Как-то раз, когда я шла по городу худая и изможденная, один из немцев окликнул меня. Я, конечно, подошла. Ослушаться приказа было невозможно. Иду, а у самой сердце при каждом шаге замирает. Страшно! Он смотрит на меня, улыбается, а глаза странные какие-то, мокрые что ли. Немец руку за пазуху сунул, я сжалась как струна, зажмурила глаза, колени затряслись от ужаса. Но вроде ничего не происходило. Я заставила себя приоткрыть один глаз. Смотрю, а мне шоколад протягивают. Раньше я никогда его не пробовала, и хоть мне не хотелось брать еду из рук врага, но так сильно хотелось есть, а шоколад выглядел таким вкусным, будто из другого мира. Я схватила его и тут же засунула в рот. Пока я ела, немец смеялся. Почему он меня пожалел? Может, у него своя дочь в Германии осталась? Может под этой серой формой осталась хоть капля человеческого?

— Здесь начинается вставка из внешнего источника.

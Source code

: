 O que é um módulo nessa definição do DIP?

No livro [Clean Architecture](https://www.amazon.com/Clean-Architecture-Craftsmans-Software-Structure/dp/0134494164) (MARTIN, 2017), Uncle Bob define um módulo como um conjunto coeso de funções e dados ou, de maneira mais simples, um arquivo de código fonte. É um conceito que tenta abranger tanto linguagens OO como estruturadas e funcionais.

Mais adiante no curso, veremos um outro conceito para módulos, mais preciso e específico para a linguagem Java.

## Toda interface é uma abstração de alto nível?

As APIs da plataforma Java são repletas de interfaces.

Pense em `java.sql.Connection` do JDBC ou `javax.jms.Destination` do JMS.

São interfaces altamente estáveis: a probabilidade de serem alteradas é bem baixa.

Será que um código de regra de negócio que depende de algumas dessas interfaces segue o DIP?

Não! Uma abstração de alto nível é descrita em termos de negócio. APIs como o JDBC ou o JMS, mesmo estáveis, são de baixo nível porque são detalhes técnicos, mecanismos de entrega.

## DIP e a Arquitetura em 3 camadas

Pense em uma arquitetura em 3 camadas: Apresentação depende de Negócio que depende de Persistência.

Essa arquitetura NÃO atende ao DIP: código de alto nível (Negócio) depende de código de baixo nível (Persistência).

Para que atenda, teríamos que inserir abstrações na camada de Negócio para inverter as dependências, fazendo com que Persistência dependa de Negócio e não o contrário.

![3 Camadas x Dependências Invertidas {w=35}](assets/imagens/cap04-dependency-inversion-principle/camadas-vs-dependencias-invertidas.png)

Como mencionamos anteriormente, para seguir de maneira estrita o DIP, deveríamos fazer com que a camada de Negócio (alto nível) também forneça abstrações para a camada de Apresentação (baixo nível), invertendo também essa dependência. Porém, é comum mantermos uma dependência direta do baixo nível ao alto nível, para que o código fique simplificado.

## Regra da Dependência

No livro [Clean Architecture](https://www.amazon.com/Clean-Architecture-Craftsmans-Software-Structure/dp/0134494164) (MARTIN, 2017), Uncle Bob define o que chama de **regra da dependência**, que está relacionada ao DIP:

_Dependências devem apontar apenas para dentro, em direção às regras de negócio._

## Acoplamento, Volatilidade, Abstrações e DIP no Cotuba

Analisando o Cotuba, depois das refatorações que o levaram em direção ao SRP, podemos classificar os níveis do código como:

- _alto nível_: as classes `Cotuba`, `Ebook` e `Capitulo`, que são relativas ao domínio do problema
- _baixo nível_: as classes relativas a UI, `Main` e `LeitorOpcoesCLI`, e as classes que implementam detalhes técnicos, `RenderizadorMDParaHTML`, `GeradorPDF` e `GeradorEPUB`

Во время войны мои сёстры были уже взрослые. Одной девятнадцать, другой двадцать лет. Мне казались они невероятно красивыми. И видимо не одной мне, потому что мама их, как могла, прятала. Лишний раз из дома старалась не выпускать, а уж если приходилось, мазала им лица сажей, чтобы выглядели, как замарашки, и не понять было их внешности. Очень боялась, что их изнасилуют. Сплошь и рядом такое было же. Однажды и в наш подвал ввалились пьяные немцы. Мама успела нас спрятать, но ей пришлось самой лечь под врага, чтобы они не стали искать сестер. Самый страшный день в моей жизни…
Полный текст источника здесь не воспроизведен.